Transform and Conquer: Instances and Structuring

Either the problem or algorithm can be transformed in one of three ways:

Instance simplification: the instances of the problem can be transformed into an easier instance to solve.
Representation change: the data structure can be transformed so that it is more efficient.
Problem reduction: the problem can be transformed to an easier problem to solve.

This lecture gives examples of instance simplification and representation change.

Presorting: Instance simplification

"Presorting" is a common example of "instance simplification." Presorting is sorting ahead of time, to make repetitive solutions faster. For example if you wish to find many kth statistics in an array then it might make sense to sort the array ahead of time for so that the cost for determining each statistics is constant time.

Presorting is a form of preconditioning. Preconditioning is manipulating the data to make the algorithm faster.

Another example is the problem to determine the uniqueness of array elements. The brute force algorithm would compare each array element with the rest of the array. The cost would be Θ(n²). If we presort the array then the algorithm only needs to compare adjacent elements for uniqueness. The cost for determining uniqueness (without the sorting cost) is Θ(n).

The total cost is

T(n) = T_sort(n) + T_scan(n) ε Θ(n log n) + Θ(n) = Θ(n log n)

Another example is computing the mode of an array. The mode is the most frequent array element. The brute force cost would be quadratic. If the array is sorted then we only need to count runs of value.

Algorithm PresortMode(A[0...n-1])

// assumes that A is sorted

i ← 0

modefrequency ← 0

while i < n do

runlength ← 1

runvalue ← A[i]

while i+runlength < n and A[i+runlength] = runvalue do

runlength++

if runlength > modefequency then

modefrequency ← runlength

modevalue ← runvalue

return modevalue

The algorithm runs in linear time, so the cost is sorting is presorting the array.

Geometrical problems frequently sort the collection of points before solving the problem.

Also diagraphs algorithms frequently do a topological sort before running.

Heaps: Representation change

I assume that you all are well acquainted with the heap.

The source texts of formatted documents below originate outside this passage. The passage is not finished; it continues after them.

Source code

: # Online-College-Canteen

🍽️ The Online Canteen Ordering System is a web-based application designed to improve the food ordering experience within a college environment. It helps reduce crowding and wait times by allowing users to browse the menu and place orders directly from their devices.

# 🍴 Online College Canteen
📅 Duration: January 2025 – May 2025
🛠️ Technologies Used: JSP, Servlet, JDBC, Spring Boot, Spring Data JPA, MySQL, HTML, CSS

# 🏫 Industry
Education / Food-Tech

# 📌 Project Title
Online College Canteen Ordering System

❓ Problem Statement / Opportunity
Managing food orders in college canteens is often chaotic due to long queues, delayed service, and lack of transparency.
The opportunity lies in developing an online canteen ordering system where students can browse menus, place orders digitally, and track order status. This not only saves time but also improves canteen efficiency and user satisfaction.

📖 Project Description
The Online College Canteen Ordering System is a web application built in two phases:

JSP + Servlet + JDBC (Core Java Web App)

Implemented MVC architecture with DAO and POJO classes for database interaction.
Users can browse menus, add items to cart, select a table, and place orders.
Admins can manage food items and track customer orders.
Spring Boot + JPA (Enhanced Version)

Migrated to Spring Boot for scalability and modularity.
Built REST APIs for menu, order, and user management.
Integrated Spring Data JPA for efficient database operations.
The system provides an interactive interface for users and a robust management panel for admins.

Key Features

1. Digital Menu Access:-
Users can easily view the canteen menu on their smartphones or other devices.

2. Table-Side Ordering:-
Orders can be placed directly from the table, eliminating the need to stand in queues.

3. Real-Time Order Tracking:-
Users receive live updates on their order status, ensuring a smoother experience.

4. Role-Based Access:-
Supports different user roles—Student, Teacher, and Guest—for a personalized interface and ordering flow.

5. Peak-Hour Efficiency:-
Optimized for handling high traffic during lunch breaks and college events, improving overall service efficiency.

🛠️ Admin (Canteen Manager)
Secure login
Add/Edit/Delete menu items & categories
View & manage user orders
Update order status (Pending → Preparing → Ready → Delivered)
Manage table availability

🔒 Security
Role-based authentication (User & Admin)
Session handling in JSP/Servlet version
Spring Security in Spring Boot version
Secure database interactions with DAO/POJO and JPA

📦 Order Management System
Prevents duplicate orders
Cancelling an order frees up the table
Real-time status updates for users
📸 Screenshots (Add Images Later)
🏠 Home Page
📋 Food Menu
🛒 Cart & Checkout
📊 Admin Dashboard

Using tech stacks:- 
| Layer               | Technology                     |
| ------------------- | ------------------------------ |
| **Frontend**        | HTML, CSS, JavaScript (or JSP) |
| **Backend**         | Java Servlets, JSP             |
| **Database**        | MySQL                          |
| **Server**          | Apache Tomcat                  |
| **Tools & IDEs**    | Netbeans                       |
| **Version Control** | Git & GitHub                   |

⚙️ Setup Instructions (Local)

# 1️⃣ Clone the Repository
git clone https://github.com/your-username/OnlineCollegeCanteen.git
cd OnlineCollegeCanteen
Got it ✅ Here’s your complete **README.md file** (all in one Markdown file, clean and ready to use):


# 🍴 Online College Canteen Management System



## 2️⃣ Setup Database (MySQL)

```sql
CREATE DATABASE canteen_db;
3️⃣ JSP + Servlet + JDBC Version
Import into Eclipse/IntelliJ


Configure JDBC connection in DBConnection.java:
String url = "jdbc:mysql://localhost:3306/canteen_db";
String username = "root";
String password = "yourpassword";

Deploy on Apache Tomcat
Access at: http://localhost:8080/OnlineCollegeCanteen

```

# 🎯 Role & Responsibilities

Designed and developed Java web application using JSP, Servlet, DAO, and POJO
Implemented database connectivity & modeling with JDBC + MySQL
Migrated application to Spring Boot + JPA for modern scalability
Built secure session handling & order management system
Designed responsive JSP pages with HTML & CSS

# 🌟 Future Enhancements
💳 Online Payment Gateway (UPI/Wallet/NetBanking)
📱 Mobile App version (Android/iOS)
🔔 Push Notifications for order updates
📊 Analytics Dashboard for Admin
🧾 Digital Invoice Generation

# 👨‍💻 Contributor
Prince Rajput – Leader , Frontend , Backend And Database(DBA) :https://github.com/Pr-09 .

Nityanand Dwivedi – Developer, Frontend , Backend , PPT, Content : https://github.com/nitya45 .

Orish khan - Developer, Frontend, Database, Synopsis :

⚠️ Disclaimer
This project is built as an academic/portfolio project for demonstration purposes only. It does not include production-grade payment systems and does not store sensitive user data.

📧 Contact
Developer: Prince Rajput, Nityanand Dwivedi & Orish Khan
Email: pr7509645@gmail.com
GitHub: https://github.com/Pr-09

A heap is a priority queue that is a complete tree. The textbook has the largest key at the root, so parent keys are larger than their children. The data structure finds the largest priority item in constant time. Removing the highest priority item and adding new item are lg(n) time, using bubble down and bubble up algorithm.

Properties of Heaps

1. The height of a heap is floor(lg n).

2. The root contains the highest priority item.

3. A node and all the descendants is a heap

4. A heap can be implemented using an array and all operations are in-place.

5. if index of the root = 1 then index of left child = 2i and right child = 2i+1

6. Level i of the heap has 2ⁱ elements

7. heap order, the parent value is larger than the children

The naive construction of the heap is by adding the items one at a time. The cost is Θ(n lg n).

There is a faster construction in linear time, bottom-up heap construction.

Bottom-up heap construction starts at the last trivial sub heap, floor(n/2), and checks for heap ordering and correctly. Iteratively the algorithm moves up the heap checking the heap ordering and correcting.

Draw a heap and illustrate

Algorithm HeapBottomUp(H[1...n])

for i ← floor(n/2) down to 1 do

k ← i // parent index

v ← H[k] // proposed parent value

heap ← false

while not heap and 2*k ≤ n do

j ← 2*k // left child index

if j < n then // there are children

if H[j] < H[j+1] then j++ // find the larger child value

if v ≥ H[j] then heap ← true // check heap ordering

else // correct the heap ordering

H[k] ← H[j] // bubble down

k ← j // move down the heap

H[k] ← v // insert the value

To determine the cost of the algorithm, consider that in worst case each item would bubble down to the bottom of the heap.

Let h = floor(lg n) the height of the tree.

So at each level, i, in worst case the item would bubble down to the bottom, a total of h-i levels.

There are two comparisons for each item, one compares the children and the other compares the parent with maximum child. So

C_worst(n) = ∑_i₌₀^h^-1∑_{level
i keys} 2(h-i) = ∑_i₌₀^h^-12(h-i)2ⁱ = 2(n-lg(n+1))

using the formula ∑_i₌₁ⁿ i2ⁱ = (n-1)2ⁿ⁺¹+ 2 (See appendix A). The worst case cost is O(n), less than 2n comparisons.